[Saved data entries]

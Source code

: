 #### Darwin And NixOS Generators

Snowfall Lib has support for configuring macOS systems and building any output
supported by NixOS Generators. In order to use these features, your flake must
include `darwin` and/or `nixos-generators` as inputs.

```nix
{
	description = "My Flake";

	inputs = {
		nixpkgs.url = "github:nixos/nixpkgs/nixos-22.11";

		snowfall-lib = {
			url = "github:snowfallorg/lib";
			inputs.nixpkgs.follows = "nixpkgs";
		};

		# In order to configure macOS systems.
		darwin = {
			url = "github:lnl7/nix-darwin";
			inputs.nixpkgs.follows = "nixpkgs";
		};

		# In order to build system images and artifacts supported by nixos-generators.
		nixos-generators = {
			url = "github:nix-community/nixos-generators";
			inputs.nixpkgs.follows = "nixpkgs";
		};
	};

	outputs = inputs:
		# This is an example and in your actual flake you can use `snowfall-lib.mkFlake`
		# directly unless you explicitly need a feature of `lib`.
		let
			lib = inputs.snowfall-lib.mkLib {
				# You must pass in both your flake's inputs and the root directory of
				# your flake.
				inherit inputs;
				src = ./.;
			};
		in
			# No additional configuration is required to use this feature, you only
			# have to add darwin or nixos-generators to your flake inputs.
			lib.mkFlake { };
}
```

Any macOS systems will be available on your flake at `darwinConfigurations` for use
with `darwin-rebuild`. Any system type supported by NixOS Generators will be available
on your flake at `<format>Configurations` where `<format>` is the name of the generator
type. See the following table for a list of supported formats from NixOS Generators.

TASK TO COMPLETE — Give only the number of lines in the entries above that hold the string "github".

ANSWER TO THE PROBLEM — 4